* Problem *
Exactly the lines from the beginning of the material to the line with "Prinen 2014 (https://doi.org/10.1016/j.cmet.2014.04.002)" are to be repeated, both ends included.

* Records for this exercise *
-*-

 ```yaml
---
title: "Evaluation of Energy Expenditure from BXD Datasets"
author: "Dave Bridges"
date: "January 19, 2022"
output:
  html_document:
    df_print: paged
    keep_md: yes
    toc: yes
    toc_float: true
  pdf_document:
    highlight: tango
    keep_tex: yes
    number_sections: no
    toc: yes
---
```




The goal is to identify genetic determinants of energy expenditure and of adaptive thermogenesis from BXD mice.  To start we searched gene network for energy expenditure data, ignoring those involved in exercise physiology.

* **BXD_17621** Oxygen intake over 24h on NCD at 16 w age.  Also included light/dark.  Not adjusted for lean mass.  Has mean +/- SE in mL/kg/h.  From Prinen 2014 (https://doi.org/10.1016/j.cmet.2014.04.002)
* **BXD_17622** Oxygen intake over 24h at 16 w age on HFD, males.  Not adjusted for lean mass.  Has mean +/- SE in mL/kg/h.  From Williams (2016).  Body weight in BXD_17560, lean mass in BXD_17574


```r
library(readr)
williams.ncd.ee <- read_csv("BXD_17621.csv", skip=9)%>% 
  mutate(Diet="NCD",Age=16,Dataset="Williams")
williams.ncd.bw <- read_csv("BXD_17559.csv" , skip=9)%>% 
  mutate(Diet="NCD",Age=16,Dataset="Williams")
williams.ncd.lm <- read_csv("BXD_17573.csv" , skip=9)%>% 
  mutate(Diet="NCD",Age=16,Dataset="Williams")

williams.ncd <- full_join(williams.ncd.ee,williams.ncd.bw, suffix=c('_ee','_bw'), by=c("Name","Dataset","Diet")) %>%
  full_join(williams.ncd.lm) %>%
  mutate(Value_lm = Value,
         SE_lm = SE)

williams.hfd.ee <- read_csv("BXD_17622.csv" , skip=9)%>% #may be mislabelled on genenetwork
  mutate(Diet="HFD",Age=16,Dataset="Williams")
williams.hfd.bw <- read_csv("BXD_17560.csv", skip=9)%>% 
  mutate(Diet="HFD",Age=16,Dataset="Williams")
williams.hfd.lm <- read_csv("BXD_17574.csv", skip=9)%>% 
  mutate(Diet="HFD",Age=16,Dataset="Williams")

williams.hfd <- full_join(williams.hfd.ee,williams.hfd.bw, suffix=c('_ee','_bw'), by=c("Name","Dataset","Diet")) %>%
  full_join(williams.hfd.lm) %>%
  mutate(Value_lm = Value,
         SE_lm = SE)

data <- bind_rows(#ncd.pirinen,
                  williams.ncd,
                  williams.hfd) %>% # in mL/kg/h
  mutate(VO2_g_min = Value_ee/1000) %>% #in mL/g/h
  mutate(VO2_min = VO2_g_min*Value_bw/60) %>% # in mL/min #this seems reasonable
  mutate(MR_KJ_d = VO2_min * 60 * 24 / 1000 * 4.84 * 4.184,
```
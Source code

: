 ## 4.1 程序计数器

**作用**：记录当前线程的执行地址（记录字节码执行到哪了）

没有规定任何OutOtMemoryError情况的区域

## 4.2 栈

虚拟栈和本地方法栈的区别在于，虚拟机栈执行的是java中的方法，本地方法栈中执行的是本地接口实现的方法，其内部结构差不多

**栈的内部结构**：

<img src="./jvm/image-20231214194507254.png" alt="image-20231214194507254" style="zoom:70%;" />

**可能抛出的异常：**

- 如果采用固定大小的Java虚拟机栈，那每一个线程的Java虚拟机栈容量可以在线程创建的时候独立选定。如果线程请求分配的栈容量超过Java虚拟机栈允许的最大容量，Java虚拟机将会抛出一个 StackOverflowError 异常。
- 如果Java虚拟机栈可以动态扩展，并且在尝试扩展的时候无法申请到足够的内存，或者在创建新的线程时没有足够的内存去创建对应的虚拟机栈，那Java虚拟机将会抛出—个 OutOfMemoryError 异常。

-*-

* Answer area *
 ```yaml
---
title: "Evaluation of Energy Expenditure from BXD Datasets"
author: "Dave Bridges"
date: "January 19, 2022"
output:
  html_document:
    df_print: paged
    keep_md: yes
    toc: yes
    toc_float: true
  pdf_document:
    highlight: tango
    keep_tex: yes
    number_sections: no
    toc: yes
---
```




The goal is to identify genetic determinants of energy expenditure and of adaptive thermogenesis from BXD mice.  To start we searched gene network for energy expenditure data, ignoring those involved in exercise physiology.

* **BXD_17621** Oxygen intake over 24h on NCD at 16 w age.  Also included light/dark.  Not adjusted for lean mass.  Has mean +/- SE in mL/kg/h.  From Prinen 2014 (https://doi.org/10.1016/j.cmet.2014.04.002)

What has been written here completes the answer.